In the wake of Google’s presentation on converting text to video, OpenAI, a company known for its developments, scandals, and leadership, introduced a similar model named Sora on Thursday. The announcement has already created a significant buzz worldwide, dividing people’s opinions in less than a day.
An Overview of Sora
Amidst the development of ChatGPT and internal controversies leading to major scandals, the OpenAI team seems to have achieved a new milestone.
While the buzz around Sam Altman’s recent comments on ChatGPT-5 is still fresh, OpenAI introduced an AI model named Sora for converting text to video, which has stirred up the global community, similar to a recent announcement by Google.

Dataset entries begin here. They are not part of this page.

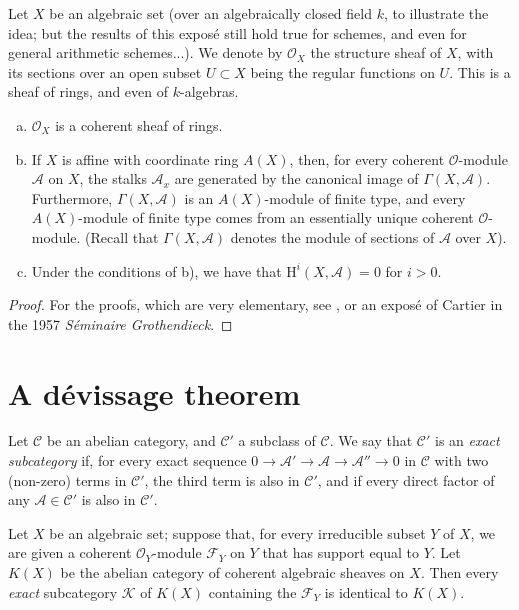 \documentclass{article}
\theoremstyle{plain}
\newenvironment{theorem}[1]
    {\renewcommand\theinnercustomtheorem{#1}\innercustomtheorem}
    {\endinnercustomtheorem}
\theoremstyle{definition}
\newenvironment{definition}[1]
    {\renewcommand\theinnercustomdefinition{#1}\innercustomdefinition}
    {\endinnercustomdefinition}
\newcommand{\sh}{\mathscr}
\newcommand{\cat}{\mathcal}
\newcommand{\HH}{\mathrm{H}}
\newcommand{\oldpage}[1]{\marginpar{\footnotesize$\Big\vert$ \textit{p.~#1}}}
\begin{document}
Let $X$ be an algebraic set (over an algebraically closed field $k$, to illustrate the idea; but the results of this expos\'{e} still hold true for schemes, and even for general arithmetic schemes...).
We denote by $\sh{O}_X$ the structure sheaf of $X$, with its sections over an open subset $U\subset X$ being the regular functions on $U$.
This is a sheaf of rings, and even of $k$-algebras.

\begin{theorem}{1}
\label{theorem1}
\begin{enumerate}[(a)]
  \item $\sh{O}_X$ is a coherent sheaf of rings.
  \item If $X$ is affine with coordinate ring $A(X)$, then, for every coherent $\sh{O}$-module $\sh{A}$ on $X$, the stalks $\sh{A}_x$ are generated by the canonical image of $\Gamma(X,\sh{A})$.
    Furthermore, $\Gamma(X,\sh{A})$ is an $A(X)$-module of finite type, and every $A(X)$-module of finite type comes from an essentially unique coherent $\sh{O}$-module.
    (Recall that $\Gamma(X,\sh{A})$ denotes the module of sections of $\sh{A}$ over $X$).
  \item Under the conditions of b), we have that $\HH^i(X,\sh{A})=0$ for $i>0$.
\oldpage{2-02}
\end{enumerate}
\end{theorem}

\begin{proof}
  For the proofs, which are very elementary, see \cite[chapitre~2, paragraphes~2,3,4]{1}, or an expos\'{e} of Cartier in the 1957 \emph{S\'{e}minaire Grothendieck}.
\end{proof}


\section{A d\'{e}vissage theorem}
\label{section2}

\begin{definition}{1}
\label{definition1}
  Let $\cat{C}$ be an abelian category, and $\cat{C}'$ a subclass of $\cat{C}$.
  We say that $\cat{C}'$ is an \emph{exact subcategory} if, for every exact sequence $0\to\sh{A}'\to\sh{A}\to\sh{A}''\to0$ in $\cat{C}$ with two (non-zero) terms in $\cat{C}'$, the third term is also in $\cat{C}'$, and if every direct factor of any $\sh{A}\in\cat{C}'$ is also in $\cat{C}'$.
\end{definition}

\begin{theorem}{2}
\label{theorem2}
  Let $X$ be an algebraic set;
  suppose that, for every irreducible subset $Y$ of $X$, we are given a coherent $\sh{O}_Y$-module $\sh{F}_Y$ on $Y$ that has support equal to $Y$.
  Let $K(X)$ be the abelian category of coherent algebraic sheaves on $X$.
  Then every \emph{exact} subcategory $\cat{K}$ of $K(X)$ containing the $\sh{F}_Y$ is identical to $K(X)$.
\end{theorem}
\end{document}
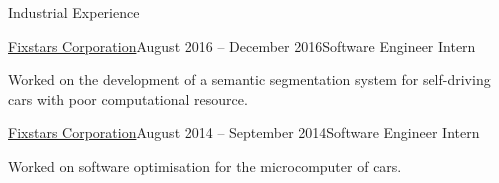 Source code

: \documentclass{resume} %
\begin{document}
\begin{rSection}{Industrial Experience}
    \begin{rSubsection}{\href{https://www.fixstars.com/en/}{Fixstars Corporation}}{August 2016 -- December 2016}{Software Engineer Intern}{}
    \item Worked on the development of a semantic segmentation system for self-driving cars with poor computational resource.
    \end{rSubsection}

    \begin{rSubsection}{\href{https://www.fixstars.com/en/}{Fixstars Corporation}}{August 2014 -- September 2014}{Software Engineer Intern}{}
    \item Worked on software optimisation for the microcomputer of cars.
    \end{rSubsection}

\end{rSection}

\end{document}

Like Google’s Lumiere, Sora’s availability will be limited according to the announcements. The most prominent feature that seems to put Sora in the spotlight is its ability to produce videos up to one minute long, as mentioned during its introduction.
The moves made by OpenAI are thought to significantly contribute to the company’s ability to stand out among competitors like Google and Microsoft in an industry projected to reach $1.3 trillion by 2032.
In this context, OpenAI appears to be focusing consumer interest on the company by effectively managing its capable and potentially expandable AI technology, not settling with just ChatGPT.
Having made waves with both ChatGPT and Dall-E, OpenAI disclosed the conditions under which Sora will be tested. The company aims to test Sora from different angles, targeting experts in misinformation, hate content, and bias, in an effort to uncover any negatives before public release.
The company also plans to gather feedback from artists, designers, and filmmakers currently active in their professional lives and seems to be preparing to take new steps in Sora’s development.
These diverse tests are expected to contribute to addressing issues related to deepfakes, which have been increasingly emerging with the use of AI for creating images and videos.
Sora’s Strong Points
One of the most significant features highlighted by the company is Sora’s ability to interpret and visualize summaries of up to 135 words.
In the shares made by OpenAI on Thursday, several examples were provided, and the company’s leader, Sam Altman, took the matter to another level by asking users to create their texts and then converting them into videos. This demonstrated the team’s confidence in the application.
The influence of Dall-E and ChatGPT on OpenAI’s Sora is also being discussed. Dall-E, which powerfully converts texts into visuals, emerged in September.
Another notable aspect of Sora is its use of Dall-E 3’s summarization technique, which OpenAI mentioned can “produce highly descriptive titles for visual training data.”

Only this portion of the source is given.